シャルパンティエ(1643-1704)はルイ14世、すなわちフランス絶対王政の絶頂期に活躍した作曲家で、華やかながら深さも兼ね備えていて、音楽史全体を見ても極めて高い位置を占める存在ではないかと思います。彼は3つのレクイエムを作曲しているそうですが、そのうちのH.(ヒッチコックによる作品番号)7は、キリエ、怒りの日(最初の2節のみ)、サンクトゥス(前半)、ピエ・イエス(怒りの日の最終節)、ベネディクトゥス(サンクトゥスの後半)、アニュス・デイの後に、有名な「詩篇」130章による「深き淵より」による曲が最後についているという変わった構成を取っています。つまり、イントロイトゥス、グラドゥアーレ、トラクトゥス、オフェルトリウム、コンムニオを欠いているわけですが、これらをグレゴリオ聖歌で補うのではなく、後で述べるような理由からこれで完成したミサ曲と考えられていたと思います。その本来のレクイエムにない「深き淵より」の原文と訳を掲げます。
DE PROFUNDUS
De profundis clamavi, ad te Domine:
Domine, exaudi vocem meam.
Fiant aures tuae intendentes: in vocem deprecationis meae.

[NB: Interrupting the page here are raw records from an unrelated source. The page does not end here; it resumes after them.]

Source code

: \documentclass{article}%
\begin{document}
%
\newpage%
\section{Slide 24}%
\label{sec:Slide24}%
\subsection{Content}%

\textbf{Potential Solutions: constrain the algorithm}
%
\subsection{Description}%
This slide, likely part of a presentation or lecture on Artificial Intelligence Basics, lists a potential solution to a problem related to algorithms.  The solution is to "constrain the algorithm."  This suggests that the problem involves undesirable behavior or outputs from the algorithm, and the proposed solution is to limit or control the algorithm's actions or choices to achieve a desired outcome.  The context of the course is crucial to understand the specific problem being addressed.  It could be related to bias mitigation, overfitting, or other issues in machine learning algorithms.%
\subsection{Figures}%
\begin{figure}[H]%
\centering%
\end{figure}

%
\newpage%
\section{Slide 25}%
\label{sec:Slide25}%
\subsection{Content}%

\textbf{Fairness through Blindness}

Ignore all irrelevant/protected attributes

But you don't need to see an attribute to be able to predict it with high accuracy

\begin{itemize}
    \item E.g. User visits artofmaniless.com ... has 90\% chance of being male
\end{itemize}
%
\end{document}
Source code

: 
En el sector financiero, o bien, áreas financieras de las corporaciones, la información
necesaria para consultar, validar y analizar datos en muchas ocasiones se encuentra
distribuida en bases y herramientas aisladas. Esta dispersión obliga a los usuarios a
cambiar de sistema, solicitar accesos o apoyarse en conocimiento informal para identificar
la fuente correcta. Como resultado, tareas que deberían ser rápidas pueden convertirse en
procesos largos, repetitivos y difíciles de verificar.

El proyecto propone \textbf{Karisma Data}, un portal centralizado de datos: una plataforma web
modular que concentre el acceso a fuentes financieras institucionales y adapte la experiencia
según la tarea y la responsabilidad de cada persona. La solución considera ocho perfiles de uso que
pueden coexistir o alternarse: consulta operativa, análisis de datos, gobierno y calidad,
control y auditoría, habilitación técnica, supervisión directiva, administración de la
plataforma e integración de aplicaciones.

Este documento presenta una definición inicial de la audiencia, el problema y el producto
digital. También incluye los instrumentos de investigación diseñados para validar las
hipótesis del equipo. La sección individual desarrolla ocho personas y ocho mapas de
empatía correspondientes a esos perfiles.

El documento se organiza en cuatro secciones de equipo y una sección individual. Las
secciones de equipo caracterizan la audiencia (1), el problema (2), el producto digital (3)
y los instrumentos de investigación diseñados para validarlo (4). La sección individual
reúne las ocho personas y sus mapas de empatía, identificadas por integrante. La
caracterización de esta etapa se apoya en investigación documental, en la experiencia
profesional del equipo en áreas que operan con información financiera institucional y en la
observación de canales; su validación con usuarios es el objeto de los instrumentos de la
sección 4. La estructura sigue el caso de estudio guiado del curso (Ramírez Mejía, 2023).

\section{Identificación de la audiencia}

Si iniquitates observaveris, Domine;
Domine, quis sustinebit ?
Quia apud te propitatio est:
et propter legem tuam sustinui te Domine.
Sustinuit anima mea in verbo ejus: speravit anima mea in Domino.
A custodia matutina usque ad noctem: speret Israel in Domino.
Quia apud Dominum misericordia: et copiosa apudeum redemption.
Et ipse redimet Israel: ex ominibus iniquitatibus ejus.
Requiem aeternam dona eis Domine,
et lux perpetua luceat eis.
深き淵より
主よ。わたしは深き淵からあなたに呼びかけます。
主よ、わたしの声を聞き入れてください。
わたしの願いの声に耳を傾けてください。
あなたがもし不義に目を留められるなら、主よ
主よ、誰があなたの前に立てるというのでしょう。
しかし、あなたに憐れみがあるので、
また主の戒めのため、わたしは主を頼るのです。
わたしの魂はお言葉に従い、わたしの魂は主に希望をかけています。
朝から夜まで、イスラエルは主に希望をかけています。
それは主のもとに憐れみがあり、また豊かなあがないがあるからです。
主はすべての不義からイスラエルをあがない出されます。
主よ、彼らに永遠の安息を与え、
彼らを絶えざる光で照らしてください。
これは、その内容からオフェルトリウムと共通するものが多いのでその代わりに置かれたのでしょうし、最後の2行はイントロイトゥスの冒頭及び終曲のコンムニオに出てくるレクイエムの看板のような、あるいは額縁の詩句であり、正統的なものですが、シャルパンティエはその額縁構造を崩し、最後に1回だけ出すことで強調しようとしたのだと思えます。
すなわち、この作品は個性を前面に出しながら、レクイエムの典礼をきちんと踏まえたものなのでしょう。それはたぶんフランスのカトリックが偉大な王の下に1682年に「教権についてのガリア教会の聖職者の宣言」(いわゆる「ガリカニスム4条宣言」)を公布し、ローマ教皇からの独立性を強めていった時期の活力を象徴する作品でもあると考えられます。このブログの中で何回か申し上げていることですが、フランスの宗教曲を聴くときにはこのガリカニスムへの理解が、バッハを理解する際のルター派の知識と同様に必要でしょう(ガリアはもちろんカエサルの「ガリア戦記」にも見られるようにフランスの古名であり、やまとって言うのと同じようなものです)。そうでないとフランスの宗教曲には“個性的”なものが多いのですが、それが単に主観的なものなのか、ある意味伝統的なものなのか区別できないだろうと思うからです。
「深き淵より」の特に冒頭の一行は多くの作曲家の胸を打ち、数々の名曲が生まれました。例えばシャルパンティエより200年前に活躍したルネサンス期の大物ジョスカン・デプレ(ca.1440-1521)にもモテット(とりあえず比較的短い宗教的合唱曲と理解してください)があり、これも心に染み入る名作で、物語との関係で少し注釈を付けさせていただきました。余談ながらこうした由来を知ってか知らずか、我が国では「深き淵より」という言葉が安易に使われているように見えるものもあります。